I ride in some fairly cold temperatures. Last year i cracked the lens of my goggles because I fell on them doing a backside 3 when it was -10 with windchill. I typically like a coat with a little bit of insulation just because then you are quite as bulked up in under layers. I did however buy a shell last year and can ride with that as long as it is above 10. I wear airblaster ninja suit for long underwear and i have some extremely warm sweatshirts that are water repellent. NYinfamous is right when he says base layers make a difference. If you invest in good base layers you can get away with a non-insulated jacket


----------



## Glade Ripper (Nov 12, 2008)

It does get a little brisk at times out there. Grow a beard too if you are looking to save cash. That way you don't have to buy protection for your face on sub 0 days.

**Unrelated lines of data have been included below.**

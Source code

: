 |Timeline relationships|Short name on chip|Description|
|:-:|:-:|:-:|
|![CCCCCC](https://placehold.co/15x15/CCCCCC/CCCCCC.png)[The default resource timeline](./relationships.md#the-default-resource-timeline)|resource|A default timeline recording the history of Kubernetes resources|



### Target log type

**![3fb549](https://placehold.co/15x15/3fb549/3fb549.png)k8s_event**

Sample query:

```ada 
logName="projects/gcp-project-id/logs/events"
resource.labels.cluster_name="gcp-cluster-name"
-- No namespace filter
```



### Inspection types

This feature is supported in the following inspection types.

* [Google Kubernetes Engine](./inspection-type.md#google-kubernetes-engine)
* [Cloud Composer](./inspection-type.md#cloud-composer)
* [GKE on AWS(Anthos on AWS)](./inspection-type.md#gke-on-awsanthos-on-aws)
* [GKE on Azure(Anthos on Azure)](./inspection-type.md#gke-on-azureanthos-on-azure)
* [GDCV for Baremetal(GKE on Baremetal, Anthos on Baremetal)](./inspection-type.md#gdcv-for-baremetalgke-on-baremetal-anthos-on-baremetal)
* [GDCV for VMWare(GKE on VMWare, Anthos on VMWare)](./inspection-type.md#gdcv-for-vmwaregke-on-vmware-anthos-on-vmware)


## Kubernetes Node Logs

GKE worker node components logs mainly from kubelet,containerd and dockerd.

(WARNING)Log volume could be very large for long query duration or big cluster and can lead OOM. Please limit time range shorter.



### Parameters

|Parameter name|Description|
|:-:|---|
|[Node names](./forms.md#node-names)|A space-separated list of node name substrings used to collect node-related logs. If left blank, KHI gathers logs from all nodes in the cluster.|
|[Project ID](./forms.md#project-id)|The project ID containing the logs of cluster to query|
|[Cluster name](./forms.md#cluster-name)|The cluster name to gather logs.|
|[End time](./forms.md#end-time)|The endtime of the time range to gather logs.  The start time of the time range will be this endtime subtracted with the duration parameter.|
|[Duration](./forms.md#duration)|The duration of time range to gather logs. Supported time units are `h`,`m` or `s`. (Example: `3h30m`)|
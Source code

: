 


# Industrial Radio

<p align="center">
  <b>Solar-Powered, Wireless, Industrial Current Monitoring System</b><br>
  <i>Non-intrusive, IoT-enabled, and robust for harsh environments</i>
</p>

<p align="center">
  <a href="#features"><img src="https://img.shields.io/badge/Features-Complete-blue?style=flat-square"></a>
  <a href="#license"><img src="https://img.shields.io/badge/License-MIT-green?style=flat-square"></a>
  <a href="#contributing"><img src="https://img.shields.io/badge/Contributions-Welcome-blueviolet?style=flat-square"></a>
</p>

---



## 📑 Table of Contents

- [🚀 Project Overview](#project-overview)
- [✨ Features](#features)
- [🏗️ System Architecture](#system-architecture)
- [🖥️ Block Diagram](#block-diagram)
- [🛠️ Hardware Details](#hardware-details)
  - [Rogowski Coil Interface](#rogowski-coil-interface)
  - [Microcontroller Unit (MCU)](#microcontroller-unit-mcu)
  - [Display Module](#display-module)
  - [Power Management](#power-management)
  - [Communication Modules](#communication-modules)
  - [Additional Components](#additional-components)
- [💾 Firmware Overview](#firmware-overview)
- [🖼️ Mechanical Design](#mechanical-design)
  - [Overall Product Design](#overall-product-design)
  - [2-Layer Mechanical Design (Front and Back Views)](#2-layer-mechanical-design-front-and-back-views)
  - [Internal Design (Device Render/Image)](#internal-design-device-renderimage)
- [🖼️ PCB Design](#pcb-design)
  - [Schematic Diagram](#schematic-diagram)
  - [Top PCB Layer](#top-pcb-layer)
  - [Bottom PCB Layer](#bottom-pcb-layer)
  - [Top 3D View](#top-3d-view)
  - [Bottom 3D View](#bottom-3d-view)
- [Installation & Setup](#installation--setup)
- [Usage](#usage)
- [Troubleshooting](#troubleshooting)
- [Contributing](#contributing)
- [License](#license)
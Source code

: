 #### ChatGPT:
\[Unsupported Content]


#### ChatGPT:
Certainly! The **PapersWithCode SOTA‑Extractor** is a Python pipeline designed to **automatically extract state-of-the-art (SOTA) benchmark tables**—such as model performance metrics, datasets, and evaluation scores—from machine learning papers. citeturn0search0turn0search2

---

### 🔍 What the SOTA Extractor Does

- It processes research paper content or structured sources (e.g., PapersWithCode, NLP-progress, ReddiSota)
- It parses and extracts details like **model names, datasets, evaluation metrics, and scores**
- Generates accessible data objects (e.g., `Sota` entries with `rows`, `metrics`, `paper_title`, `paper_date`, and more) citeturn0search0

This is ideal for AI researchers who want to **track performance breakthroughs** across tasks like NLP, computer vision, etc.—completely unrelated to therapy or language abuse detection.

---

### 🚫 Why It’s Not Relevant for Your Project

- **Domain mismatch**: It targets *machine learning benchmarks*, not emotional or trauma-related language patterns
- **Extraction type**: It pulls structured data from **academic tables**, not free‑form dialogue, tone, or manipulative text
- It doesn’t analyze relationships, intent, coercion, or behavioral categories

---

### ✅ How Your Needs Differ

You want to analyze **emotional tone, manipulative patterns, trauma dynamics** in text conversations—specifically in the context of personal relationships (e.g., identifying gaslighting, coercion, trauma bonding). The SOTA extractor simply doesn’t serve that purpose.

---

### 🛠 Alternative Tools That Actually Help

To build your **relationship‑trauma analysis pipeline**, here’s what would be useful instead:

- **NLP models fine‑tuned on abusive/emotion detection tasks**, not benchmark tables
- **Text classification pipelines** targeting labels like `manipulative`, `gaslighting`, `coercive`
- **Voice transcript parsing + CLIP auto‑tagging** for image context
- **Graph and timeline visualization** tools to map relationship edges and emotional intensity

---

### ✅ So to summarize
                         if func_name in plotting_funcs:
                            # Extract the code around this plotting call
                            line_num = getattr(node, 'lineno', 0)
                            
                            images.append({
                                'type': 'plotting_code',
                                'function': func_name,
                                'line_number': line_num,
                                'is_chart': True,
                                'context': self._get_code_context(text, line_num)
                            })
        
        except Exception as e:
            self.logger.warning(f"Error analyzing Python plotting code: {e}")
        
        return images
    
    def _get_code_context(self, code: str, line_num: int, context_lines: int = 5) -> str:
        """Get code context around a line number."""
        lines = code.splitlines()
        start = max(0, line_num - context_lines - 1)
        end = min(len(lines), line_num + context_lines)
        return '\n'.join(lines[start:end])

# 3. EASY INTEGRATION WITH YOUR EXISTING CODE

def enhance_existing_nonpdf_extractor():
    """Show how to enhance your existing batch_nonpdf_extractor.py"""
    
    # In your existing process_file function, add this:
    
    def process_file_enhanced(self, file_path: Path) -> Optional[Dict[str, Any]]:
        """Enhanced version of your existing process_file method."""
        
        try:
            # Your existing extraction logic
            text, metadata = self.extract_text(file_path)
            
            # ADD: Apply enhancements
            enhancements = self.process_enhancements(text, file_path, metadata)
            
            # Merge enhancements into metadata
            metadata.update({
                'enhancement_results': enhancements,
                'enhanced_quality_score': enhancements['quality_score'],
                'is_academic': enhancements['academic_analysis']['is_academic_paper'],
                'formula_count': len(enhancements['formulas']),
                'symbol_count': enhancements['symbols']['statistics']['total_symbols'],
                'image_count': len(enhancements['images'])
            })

Thermals, wool socks and a sweatshirt are the most widely used combo as base layers. I will never own anything but airblaster ninja suit for thermals. It's a one piece suit so no snow down the back and it has a hood and an ass zip so you can poo without taking it all off


----------



## Fitzy (Feb 6, 2009)

hahah the thing is im in CT and go up to NY sometimes and VT/NH haha the coldest it gets is like 20


----------



## jibbherr (Jul 25, 2009)

i live in ny. there were plenty of days colder than 20. any new yorkers recall new years. im pretty sure it was below zero not including wind chill. my fleece bandanna froze to my skull


----------



## yusoweird (Apr 6, 2009)

any non cotton fleece is good for mid layer. i personally like old navy 100% polyester fleeces. they are warm, breaths well, and cheap! but it will be worth it to really invest in a 15k and up shell. sierrasnowboard sell some for like $50-ish


----------



## Mr. Right (Sep 27, 2007)

If you were going hunting would you bring a BB gun? Why not just get a real snowboarding jacket? There are a ton of jackets on Dogfunk.com right now for up to 60% off. There are plenty of jackets to be had for under $100 bucks that are good jackets. It will likely be one of the least expensive things you end up buying as you get into snowboarding. Just save a few pennies and get equipment made for what you are doing, in the long run it will be worth it.


----------